Daha önce Diyarbakır Büyükşehir Belediyesi Eşbaşkanı Dr. Selçuk Mızraklı hakkında da hiç çalışmadığı bir hastanede hasta ameliyat ettiğini, gece ameliyat edilen hastanın ertesi gün öğleyine doğru taburcu edildiğini iddia eden bir itirafçının ifadesiydi.
Bu itirafçı nasıl olmuşsa itiraflarına başladığından üç yıl sonra Dr. Gökalp’i hatırlayıp 26 Mart 2019’da hakkında itirafta bulunmuştu.
Hayatta hiç tanışmadıkları, hiç karşılaşmadıkları itirafçıya göre Dr. Gökalp, hayatında hiç çalışmadığı Diyarbakır Veni Vidi Hastanesi’nde sokak eylemlerinde polislere ve güvenlik güçlerine taş, molotof atarken yaralanan gençlerin ve örgüt mensuplarının tedavilerini yapıyormuştu.
Hepsi bu kadardı ve bu kadarı “örgüt üyeliği” suçundan tutuklanması için yetmişti.
***
Sonra, 10 Şubat’ta görülen ilk mahkemede serbest bırakılmıştı Dr. Gökalp.
25 Haziran’daki ikinci duruşmaya SEGBİS ile bağlanan itirafçı Dr. Gökalp’in örgüt üyesi olduğu ya da herhangi bir yasadışı faaliyette bulunduğuna tanık olmadığını, ifadesinin tutanağa yanlış yazıldığını itiraf etmişti.
İtirafçının mahkemedeki itirafını dinleyince hepimiz rahatlamıştık.

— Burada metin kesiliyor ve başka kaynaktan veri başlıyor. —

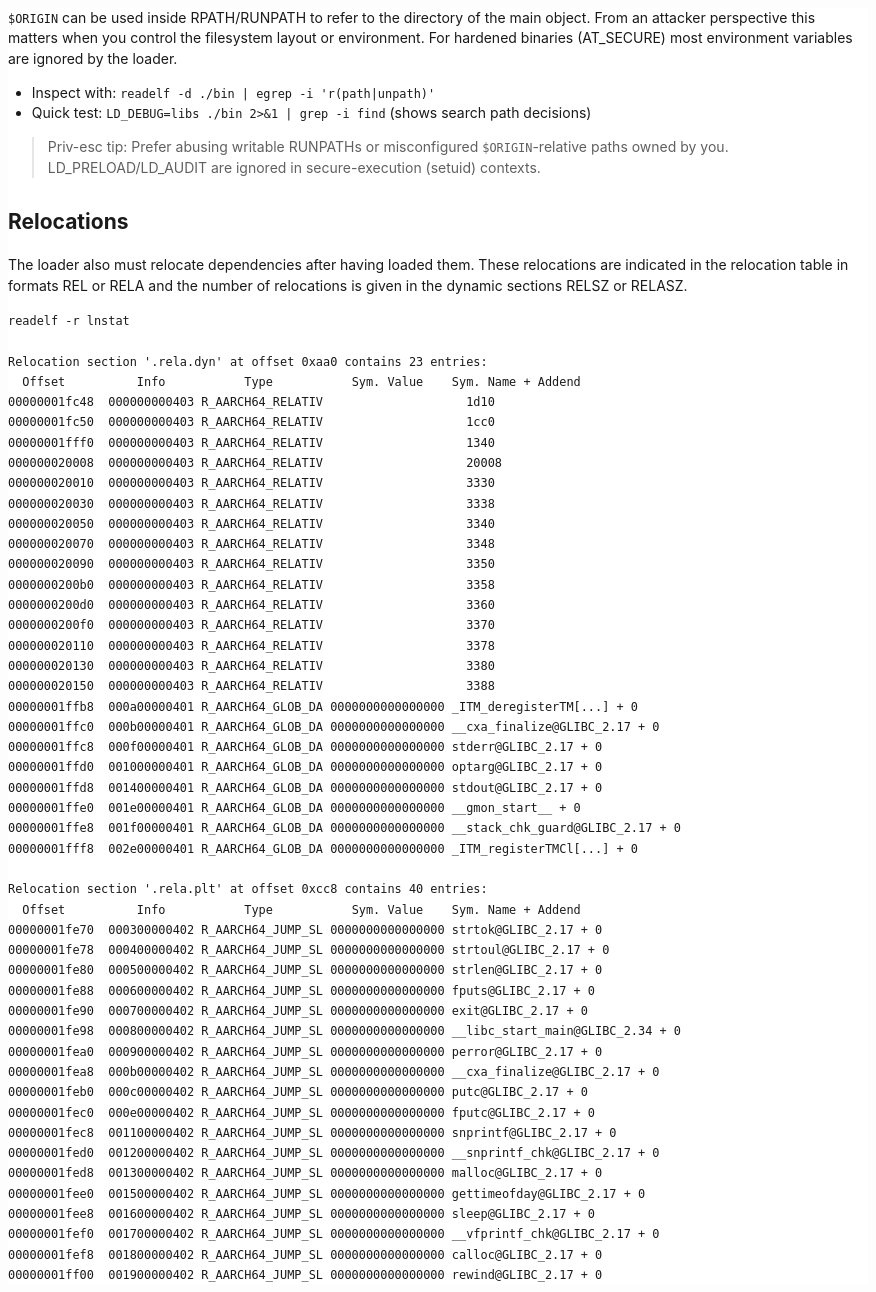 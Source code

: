 `$ORIGIN` can be used inside RPATH/RUNPATH to refer to the directory of the main object. From an attacker perspective this matters when you control the filesystem layout or environment. For hardened binaries (AT_SECURE) most environment variables are ignored by the loader.

- Inspect with: `readelf -d ./bin | egrep -i 'r(path|unpath)'`
- Quick test: `LD_DEBUG=libs ./bin 2>&1 | grep -i find` (shows search path decisions)

> Priv-esc tip: Prefer abusing writable RUNPATHs or misconfigured `$ORIGIN`-relative paths owned by you. LD_PRELOAD/LD_AUDIT are ignored in secure-execution (setuid) contexts.

## Relocations

The loader also must relocate dependencies after having loaded them. These relocations are indicated in the relocation table in formats REL or RELA and the number of relocations is given in the dynamic sections RELSZ or RELASZ.

```
readelf -r lnstat

Relocation section '.rela.dyn' at offset 0xaa0 contains 23 entries:
  Offset          Info           Type           Sym. Value    Sym. Name + Addend
00000001fc48  000000000403 R_AARCH64_RELATIV                    1d10
00000001fc50  000000000403 R_AARCH64_RELATIV                    1cc0
00000001fff0  000000000403 R_AARCH64_RELATIV                    1340
000000020008  000000000403 R_AARCH64_RELATIV                    20008
000000020010  000000000403 R_AARCH64_RELATIV                    3330
000000020030  000000000403 R_AARCH64_RELATIV                    3338
000000020050  000000000403 R_AARCH64_RELATIV                    3340
000000020070  000000000403 R_AARCH64_RELATIV                    3348
000000020090  000000000403 R_AARCH64_RELATIV                    3350
0000000200b0  000000000403 R_AARCH64_RELATIV                    3358
0000000200d0  000000000403 R_AARCH64_RELATIV                    3360
0000000200f0  000000000403 R_AARCH64_RELATIV                    3370
000000020110  000000000403 R_AARCH64_RELATIV                    3378
000000020130  000000000403 R_AARCH64_RELATIV                    3380
000000020150  000000000403 R_AARCH64_RELATIV                    3388
00000001ffb8  000a00000401 R_AARCH64_GLOB_DA 0000000000000000 _ITM_deregisterTM[...] + 0
00000001ffc0  000b00000401 R_AARCH64_GLOB_DA 0000000000000000 __cxa_finalize@GLIBC_2.17 + 0
00000001ffc8  000f00000401 R_AARCH64_GLOB_DA 0000000000000000 stderr@GLIBC_2.17 + 0
00000001ffd0  001000000401 R_AARCH64_GLOB_DA 0000000000000000 optarg@GLIBC_2.17 + 0
00000001ffd8  001400000401 R_AARCH64_GLOB_DA 0000000000000000 stdout@GLIBC_2.17 + 0
00000001ffe0  001e00000401 R_AARCH64_GLOB_DA 0000000000000000 __gmon_start__ + 0
00000001ffe8  001f00000401 R_AARCH64_GLOB_DA 0000000000000000 __stack_chk_guard@GLIBC_2.17 + 0
00000001fff8  002e00000401 R_AARCH64_GLOB_DA 0000000000000000 _ITM_registerTMCl[...] + 0

Relocation section '.rela.plt' at offset 0xcc8 contains 40 entries:
  Offset          Info           Type           Sym. Value    Sym. Name + Addend
00000001fe70  000300000402 R_AARCH64_JUMP_SL 0000000000000000 strtok@GLIBC_2.17 + 0
00000001fe78  000400000402 R_AARCH64_JUMP_SL 0000000000000000 strtoul@GLIBC_2.17 + 0
00000001fe80  000500000402 R_AARCH64_JUMP_SL 0000000000000000 strlen@GLIBC_2.17 + 0
00000001fe88  000600000402 R_AARCH64_JUMP_SL 0000000000000000 fputs@GLIBC_2.17 + 0
00000001fe90  000700000402 R_AARCH64_JUMP_SL 0000000000000000 exit@GLIBC_2.17 + 0
00000001fe98  000800000402 R_AARCH64_JUMP_SL 0000000000000000 __libc_start_main@GLIBC_2.34 + 0
00000001fea0  000900000402 R_AARCH64_JUMP_SL 0000000000000000 perror@GLIBC_2.17 + 0
00000001fea8  000b00000402 R_AARCH64_JUMP_SL 0000000000000000 __cxa_finalize@GLIBC_2.17 + 0
00000001feb0  000c00000402 R_AARCH64_JUMP_SL 0000000000000000 putc@GLIBC_2.17 + 0
00000001fec0  000e00000402 R_AARCH64_JUMP_SL 0000000000000000 fputc@GLIBC_2.17 + 0
00000001fec8  001100000402 R_AARCH64_JUMP_SL 0000000000000000 snprintf@GLIBC_2.17 + 0
00000001fed0  001200000402 R_AARCH64_JUMP_SL 0000000000000000 __snprintf_chk@GLIBC_2.17 + 0
00000001fed8  001300000402 R_AARCH64_JUMP_SL 0000000000000000 malloc@GLIBC_2.17 + 0
00000001fee0  001500000402 R_AARCH64_JUMP_SL 0000000000000000 gettimeofday@GLIBC_2.17 + 0
00000001fee8  001600000402 R_AARCH64_JUMP_SL 0000000000000000 sleep@GLIBC_2.17 + 0
00000001fef0  001700000402 R_AARCH64_JUMP_SL 0000000000000000 __vfprintf_chk@GLIBC_2.17 + 0
00000001fef8  001800000402 R_AARCH64_JUMP_SL 0000000000000000 calloc@GLIBC_2.17 + 0
00000001ff00  001900000402 R_AARCH64_JUMP_SL 0000000000000000 rewind@GLIBC_2.17 + 0
```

Zaten Dr. Gökalp’in itirafçıyla aynı sağlık kuruluşunda çalışmadığı, hatta o hastanede hiç çalışmadığına dair resmi belgeler gelmişti mahkemeye. Cep telefonu, bilgisayar gibi elektronik cihazlarına ilişkin inceleme raporları, sosyal medya incelemeleri, yurtdışı giriş çıkış kayıtları, istihbarat raporları gibi bütün belgeler de girmişti dosyaya.
Geriye bir tek gelecek celsede savcının mütalaasını hazırlayıp beraat istemesi kalmıştı.
Ve fakat, heyhat!
15 Ekim 2021 günü görülen ve topu topu üç dakika süren üçüncü duruşmada savcı sanki itirafçı tanık mahkeme huzurunda dinlenmemiş, ifadesini geri almamış, suçlamayı çürüten bütün belgeler mahkeme dosyasına gelmemiş gibi mütalaasında Dr. Gökalp’in cezalandırılmasını talep etti.
***
“Şimdi sevgili eşimin aldığı ‘Adalet ayakkabılarım’ ayağımda, voltadayım. ‘Hak, Hukuk, Adalet’ seslerini hala duyuyorum, çok uzaklaşmış olamazlar…”
Tutuklu bulunduğu Diyarbakır Cezaevi’nden Birgün’e gönderdiği “Adalet ayakkabıları” başlıklı o yazıyı böyle bitirmişti Dr. Gökalp.
Bu Cuma karar duruşması için bir kez daha Diyarbakır 10. Ağır Ceza Mahkemesi’ndeyiz.
Dr. Şeyhmus Gökalp’e adalet istiyoruz!